Vennela () is a 2005 Telugu romantic comedy film written and directed by Deva Katta, starring Raja and Parvati Melton as well as Sharwanand and Ravi Varma. Vennela was well received among the young, urban audiences and south Indian students in USA mostly from Andhra Pradesh, and Telangana, India. 90% of the film was shot in Michigan, United States. The American university setting was shot at Wayne State University main campus in Detroit and Oakland University in Rochester. Only 10% of the film was shot at City College Hyderabad. The film grossed  5.3 crore at the box office. The film has a sequel Vennela 1½ (2012) made by Vennela Kishore.

Plot
Pavani (Parvati Melton) is an independent woman, who wants to pursue higher education in USA. She has been in a committed relationship with Ritesh (Sharvanand), her classmate and son of a millionaire. Ritesh was an intelligent and popular guy in college. He draws hostility, jealousy, and enmity with his college mate Sayeed (Ravi Varma), who was also interested in Pavani, albeit secretly. Sayeed introduces him to smoking, drinking and college politics. Ritesh loses himself in those activities which disappoints Pavani. She tries to make him responsible but fails.

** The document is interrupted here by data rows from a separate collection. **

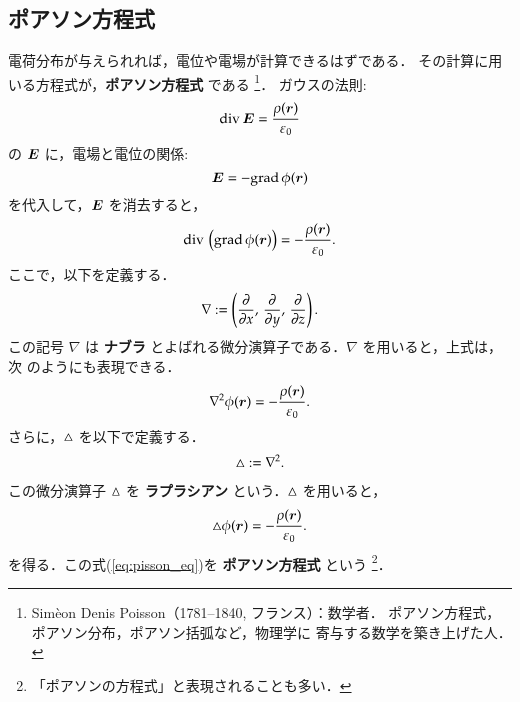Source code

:         \subsection{ポアソン方程式}\label{subsec:pisson_eq}
            電荷分布が与えられれば，電位や電場が計算できるはずである．
            その計算に用いる方程式が，\textbf{ポアソン方程式} である
                \footnote{
                    Sim\`{e}on Denis Poisson（1781--1840, フランス）：数学者．
                    ポアソン方程式，ポアソン分布，ポアソン括弧など，物理学に
                    寄与する数学を築き上げた人．
                }．
            ガウスの法則:
                \begin{equation*}
                    \mathrm{div}\, \boldsymbol{E} = \frac{\rho(\boldsymbol{r})}{\varepsilon_{0}}
                \end{equation*}
            の $\boldsymbol{E}$ に，電場と電位の関係:
                \begin{equation*}
                    \boldsymbol{E} = - \mathrm{grad}\, \phi(\boldsymbol{r})
                \end{equation*}
            を代入して，$\boldsymbol{E}$ を消去すると，
                \begin{equation*}
                    \mathrm{div}\, \left( \mathrm{grad}\, \phi(\boldsymbol{r}) \right) = - \frac{\rho(\boldsymbol{r})}{\varepsilon_{0}}.
                \end{equation*}
            ここで，以下を定義する．
                \begin{align}
                    \nabla := \left(\frac{\partial}{\partial x} ,\, \frac{\partial}{\partial y} ,\, \frac{\partial}{\partial z}\right).
                \end{align}
            この記号 $\nabla$ は \textbf{ナブラ} とよばれる微分演算子である．$\nabla$ を用いると，上式は，次
            のようにも表現できる．
                \begin{equation*}
                    {\nabla}^{2} \phi(\boldsymbol{r}) = - \frac{\rho(\boldsymbol{r})}{\varepsilon_{0}}.
                \end{equation*}
            さらに，$\triangle$ を以下で定義する．
                \begin{align}
                    \triangle := {\nabla}^{2}.
                \end{align}
            この微分演算子 $\triangle$ を \textbf{ラプラシアン} という．$\triangle$ を用いると，
                \begin{align}\label{eq:pisson_eq}
                    \Lap \phi(\br) = - \frac{\rho(\br)}{\varepsilon_{0}}.
                \end{align}
            を得る．この式(\ref{eq:pisson_eq})を \textbf{ポアソン方程式} という
                \footnote{
                    「ポアソンの方程式」と表現されることも多い．
                }．

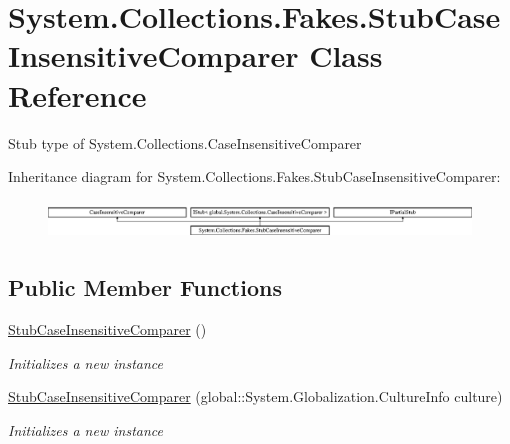 \hypertarget{class_system_1_1_collections_1_1_fakes_1_1_stub_case_insensitive_comparer}{\section{System.\-Collections.\-Fakes.\-Stub\-Case\-Insensitive\-Comparer Class Reference}
\label{class_system_1_1_collections_1_1_fakes_1_1_stub_case_insensitive_comparer}
}


Stub type of System.\-Collections.\-Case\-Insensitive\-Comparer 


Inheritance diagram for System.\-Collections.\-Fakes.\-Stub\-Case\-Insensitive\-Comparer\-:\begin{figure}[H]
\begin{center}
\leavevmode
\includegraphics[height=1.025641cm]{class_system_1_1_collections_1_1_fakes_1_1_stub_case_insensitive_comparer}
\end{center}
\end{figure}
\subsection*{Public Member Functions}
\begin{DoxyCompactItemize}
\item 
\hyperlink{class_system_1_1_collections_1_1_fakes_1_1_stub_case_insensitive_comparer_a25a480442fa19b9ee11b109ce6cb7261}{Stub\-Case\-Insensitive\-Comparer} ()
\begin{DoxyCompactList}\small\item\em Initializes a new instance\end{DoxyCompactList}\item 
\hyperlink{class_system_1_1_collections_1_1_fakes_1_1_stub_case_insensitive_comparer_ac0fc5109496cd20f4e34979106302b5f}{Stub\-Case\-Insensitive\-Comparer} (global\-::\-System.\-Globalization.\-Culture\-Info culture)
\begin{DoxyCompactList}\small\item\em Initializes a new instance\end{DoxyCompactList}\end{DoxyCompactItemize}
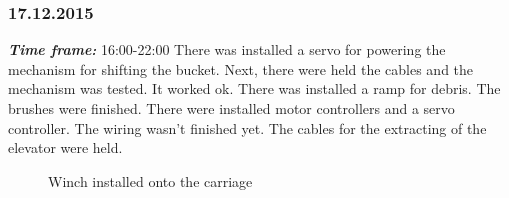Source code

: \subsubsection{17.12.2015}
\textit{\textbf{Time frame:}} 16:00-22:00 \newline
There was installed a servo for powering the mechanism for shifting the bucket. Next, there were held the cables and the mechanism was tested. It worked ok.
There was installed a ramp for debris. The brushes were finished.
There were installed motor controllers and a servo controller. The wiring wasn't finished yet.
The cables for the extracting of the elevator were held.

\begin{figure}[H]
	\begin{minipage}[h]{0.58\linewidth}
		\caption{Winch installed onto the carriage}
	\end{minipage}
	\hfill
	\begin{minipage}[h]{0.37\linewidth}

\end{minipage}
\end{figure}
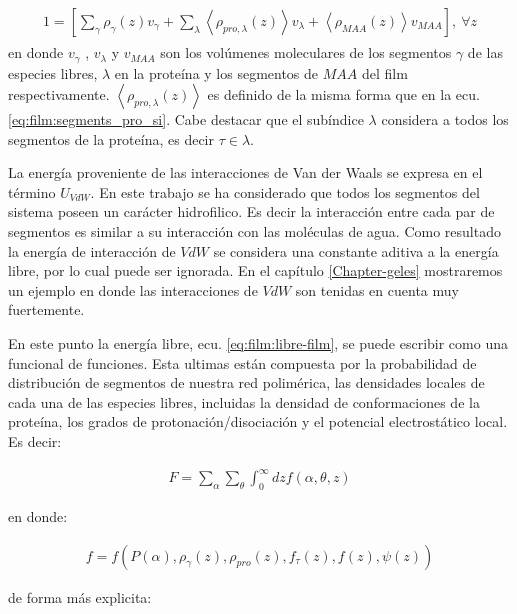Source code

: \begin{align}
	\begin{aligned}
		1=  {\left[\sum_{\gamma}\rho_\gamma(z) v_\gamma + \sum_\lambda{\left<\rho_{pro,\lambda}(z)\right>v_\lambda} + \left<\rho_{MAA}(z)\right>v_{MAA} \right]},~ \forall z
	\end{aligned}
	\label{eq:film:constraint}
\end{align}
\noindent en donde $v_\gamma$ , $v_\lambda$ y $v_{MAA}$ son los vol\'umenes moleculares de los segmentos $\gamma$ de las especies libres, $\lambda$  en la prote\'ina y los segmentos de $MAA$ del film respectivamente.
$\left<\rho_{pro,\lambda}(z)\right>$ es definido de la misma forma que en la ecu.  \ref{eq:film:segments_pro_si}.
Cabe destacar que el sub\'indice $\lambda$ considera a todos los segmentos de la prote\'ina, es decir $ \tau \in \lambda$.

La energ\'ia proveniente de las interacciones de Van der Waals se expresa en el t\'ermino $U_{VdW}$. En este trabajo se ha considerado que todos los segmentos del sistema poseen un car\'acter hidrofilico. Es decir la interacci\'on entre cada par de segmentos es similar a su interacci\'on con las mol\'eculas de agua. Como resultado la energ\'ia de interacci\'on de $VdW$ se considera una constante aditiva a la energ\'ia libre, por lo cual puede ser ignorada. En el cap\'itulo \ref{Chapter-geles} mostraremos un ejemplo en donde las interacciones de $VdW$ son tenidas en cuenta muy fuertemente. 

En este punto la energ\'ia libre, ecu. \ref{eq:film:libre-film}, se puede escribir como una funcional de funciones. Esta ultimas est\'an compuesta por la probabilidad de distribuci\'on de segmentos de nuestra red polim\'erica, las densidades locales de cada una de las especies libres, incluidas la densidad de conformaciones de la prote\'ina, los grados de protonaci\'on/disociaci\'on y el potencial electrost\'atico local. Es decir:

\begin{align}
	F = \sum_\alpha \sum_\theta \int_0^\infty dz f(\alpha, \theta,z)
\end{align}

\noindent en donde:

\begin{align}
	 f=  f \left( P(\alpha), \rho_\gamma(z),\rho_{pro}(z), f_\tau(z), f(z), \psi(z)  \right)
	 \label{eq:film:funcionales}
 \end{align}

de forma m\'as explicita:

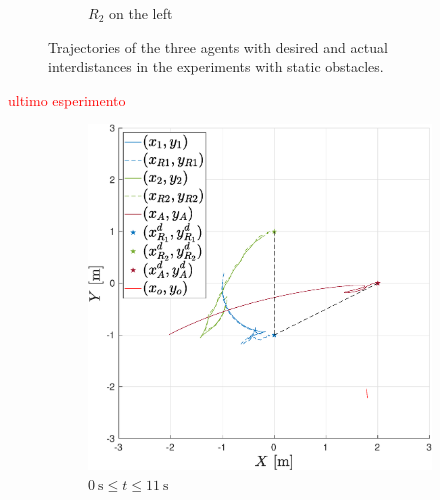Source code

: \documentclass{ifacconf}
\begin{document}
\begin{figure}
\begin{subfigure}[b]{0.31\columnwidth}
        \caption{$R_2$ on the left}
        \label{fig:exp_staticObstacles_left}
    \end{subfigure}
    \vspace{-0.2cm}
    \caption{Trajectories of the three agents with desired and actual interdistances 
   in the experiments with static obstacles.}
    \label{fig:exp_staticObstacles}
\end{figure}

\textcolor{red}{ultimo esperimento}

\begin{figure}
    \centering
    \begin{subfigure}[b]{0.32\columnwidth}
        \centering
        \includegraphics[width=\linewidth]{images/experiment/dynamic_obstacles/dynamicObst_exp_far_bigger.eps}
         \caption{$\SI{0}{\second} \leq  t \leq \SI{11}{\second}$}
    \end{subfigure}
    \begin{subfigure}[b]{0.32\columnwidth}
        \centering

\end{subfigure}
\end{figure}
\end{document}
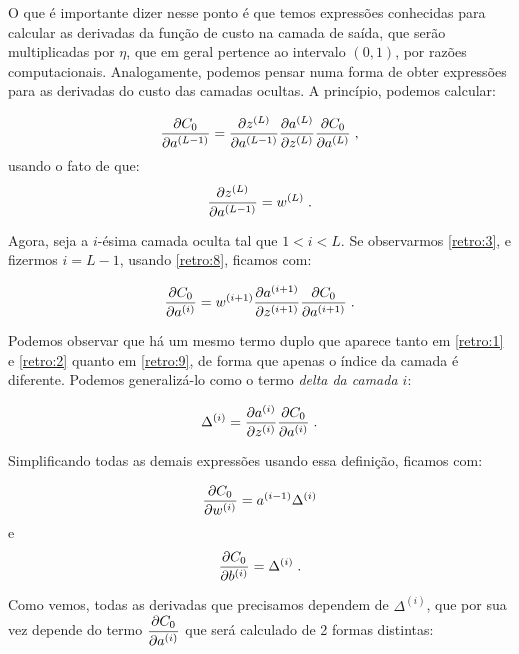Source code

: O que é importante dizer nesse ponto é que temos expressões conhecidas para calcular as derivadas da função de custo na camada de saída, que serão multiplicadas por $\eta$, que em geral pertence ao intervalo $(0,1)$, por razões computacionais. Analogamente, podemos pensar numa forma de obter expressões para as derivadas do custo das camadas ocultas. A princípio, podemos calcular:

\begin{equation}\label{retro:3}
\frac{\partial C_0}{\partial a^{(L-1)}} = \frac{\partial z^{(L)}}{\partial a^{(L-1)}} \frac{\partial a^{(L)}}{\partial z^{(L)}} \frac{\partial C_0}{\partial a^{(L)}} \; ,
\end{equation}
usando o fato de que:
\begin{equation}\label{retro:8}
\frac{\partial z^{(L)}}{\partial a^{(L-1)}} = w^{(L)} \; .
\end{equation}

Agora, seja a $i$-ésima camada oculta tal que $1 < i < L$. Se observarmos \eqref{retro:3}, e fizermos $i = L-1$, usando \eqref{retro:8}, ficamos com:

\begin{equation}\label{retro:9}
\frac{\partial C_0}{\partial a^{(i)}} = w^{(i+1)} \frac{\partial a^{(i+1)}}{\partial z^{(i+1)}} \frac{\partial C_0}{\partial a^{(i+1)}} \;.
\end{equation}

Podemos observar que há um mesmo termo duplo que aparece tanto em \eqref{retro:1} e \eqref{retro:2} quanto em \eqref{retro:9}, de forma que apenas o índice da camada é diferente. Podemos generalizá-lo como o termo \emph{delta da camada $i$}:

\begin{equation}\label{retro:12}
\Delta^{(i)} = \dfrac{\partial a^{(i)}}{\partial z^{(i)}} \dfrac{\partial C_0}{\partial a^{(i)}} \;.
\end{equation}

Simplificando todas as demais expressões usando essa definição, ficamos com:

\begin{equation}\label{retro:13}
\frac{\partial C_0}{\partial w^{(i)}} = a^{(i-1)} \Delta^{(i)}
\end{equation}
e
\begin{equation}\label{retro:14}
\frac{\partial C_0}{\partial b^{(i)}} = \Delta^{(i)} \;.
\end{equation}

Como vemos, todas as derivadas que precisamos dependem de $\Delta^{(i)}$, que por sua vez depende do termo $\dfrac{\partial C_0}{\partial a^{(i)}}$ que será calculado de 2 formas distintas:

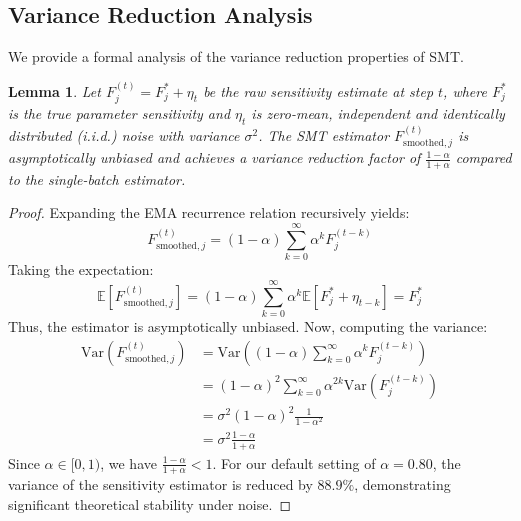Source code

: \documentclass{article}
\theoremstyle{plain}
\newtheorem{lemma}[theorem]{Lemma}
\theoremstyle{definition}
\theoremstyle{remark}
\begin{document}
\subsection{Variance Reduction Analysis}
We provide a formal analysis of the variance reduction properties of SMT.
\begin{lemma}
Let $F_j^{(t)} = F_j^* + \eta_t$ be the raw sensitivity estimate at step $t$, where $F_j^*$ is the true parameter sensitivity and $\eta_t$ is zero-mean, independent and identically distributed (i.i.d.) noise with variance $\sigma^2$. The SMT estimator $F_{\text{smoothed}, j}^{(t)}$ is asymptotically unbiased and achieves a variance reduction factor of $\frac{1 - \alpha}{1 + \alpha}$ compared to the single-batch estimator.
\end{lemma}
\begin{proof}
Expanding the EMA recurrence relation recursively yields:
\begin{equation}
    F_{\text{smoothed}, j}^{(t)} = (1 - \alpha) \sum_{k=0}^{\infty} \alpha^k F_j^{(t-k)}
\end{equation}
Taking the expectation:
\begin{equation}
    \mathbb{E}[F_{\text{smoothed}, j}^{(t)}] = (1 - \alpha) \sum_{k=0}^{\infty} \alpha^k \mathbb{E}[F_j^* + \eta_{t-k}] = F_j^*
\end{equation}
Thus, the estimator is asymptotically unbiased. Now, computing the variance:
\begin{align}
    \text{Var}(F_{\text{smoothed}, j}^{(t)}) &= \text{Var}\left( (1 - \alpha) \sum_{k=0}^{\infty} \alpha^k F_j^{(t-k)} \right) \\
    &= (1 - \alpha)^2 \sum_{k=0}^{\infty} \alpha^{2k} \text{Var}(F_j^{(t-k)}) \\
    &= \sigma^2 (1 - \alpha)^2 \frac{1}{1 - \alpha^2} \\
    &= \sigma^2 \frac{1 - \alpha}{1 + \alpha}
\end{align}
Since $\alpha \in [0, 1)$, we have $\frac{1 - \alpha}{1 + \alpha} < 1$. For our default setting of $\alpha = 0.80$, the variance of the sensitivity estimator is reduced by $88.9\%$, demonstrating significant theoretical stability under noise.
\end{proof}
\end{document}
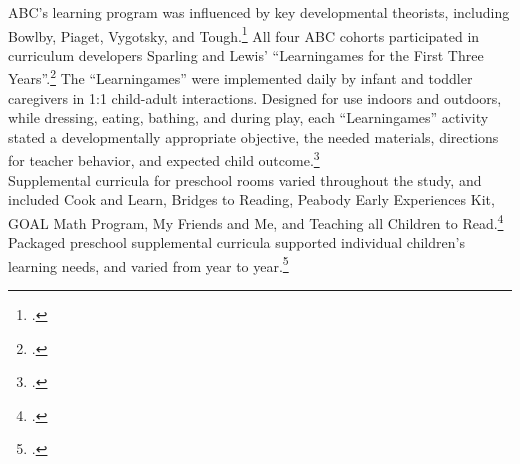 \noindent ABC's learning program was influenced by key developmental theorists, including Bowlby, Piaget, Vygotsky, and Tough.\footnote{\citet{Sparling_1974_Synth_Edu_Infant_SPEECH,Mcginness_1981_Developing,abc2014-2015interviews}.} All four ABC cohorts participated in curriculum developers Sparling and Lewis' ``Learningames for the First Three Years''.\footnote{ \citet{Sparling_Lewis_1979_BOOKLearninggamesFirstThree}.} The ``Learningames'' were implemented daily by infant and toddler caregivers in 1:1 child-adult interactions. Designed for use indoors and outdoors, while dressing, eating, bathing, and during play, each ``Learningames'' activity stated a developmentally appropriate objective, the needed materials, directions for teacher behavior, and expected child outcome.\footnote{\citet{Ramey_Campbell_1979_SR, Ramey_1981_Modification,Sparling_Lewis_1979_BOOKLearninggamesFirstThree}.}\\

\noindent Supplemental curricula for preschool rooms varied throughout the study, and included Cook and Learn, Bridges to Reading, Peabody Early Experiences Kit, GOAL Math Program, My Friends and Me, and Teaching all Children to Read.\footnote{ \citet{Greenberg_Epstein_1973_BOOKBridgestoreading,Karnes1973,Dunn_Chun_etal_1976_BOOKPeabodyearlyeducation,Davis_1977_BOOKMyfriends,Wallach_1976_Teaching-All-Children}.} Packaged preschool supplemental curricula supported individual children's learning needs, and varied from year to year.\footnote{ \citet{Ramey_McGinness_etal_1982_Abecedarianapproach,Mcginness_1981_Developing,Finkelstein_1982_Day_Care_YC,Wasik_Ramey_etal_1990_CD}.}\\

She decides to break up with him several times but is convinced to change her mind by him. At last she decides to break up and moves to United States to pursue higher education and to keep away from him.

While celebrating her upcoming departure to the USA with her friends, Pavani meets Naveen (Raja) and his friends, who happen to get admitted to the same college as hers. Naveen and his friends go through culture shock and the troubles faced in studying in the US and trying for a part-time job including an Indian restaurant owner, Pachadlla Paramanandam (Brahmanandam). Sayeed, also a student of the same university, is aware of Pavani’s strained relationship with Ritesh.

Sayeed tries to mess up with Pavani and Ritesh's life to satisfy his ego and provokes Ritesh by lying about Pavani's relationship with Naveen. As Naveen and Pavani become closer, Sayeed brings Ritesh to the USA on a student visa to sabotage their relationship. On the other hand, Ritesh's father tries to woo Pavani with the property that will be inherited by Ritesh upon her marriage to him. But Pavani rejects his dad's offer. Ritesh becomes hostile towards Pavani: he believes he was used and cheated on and that he is innocent.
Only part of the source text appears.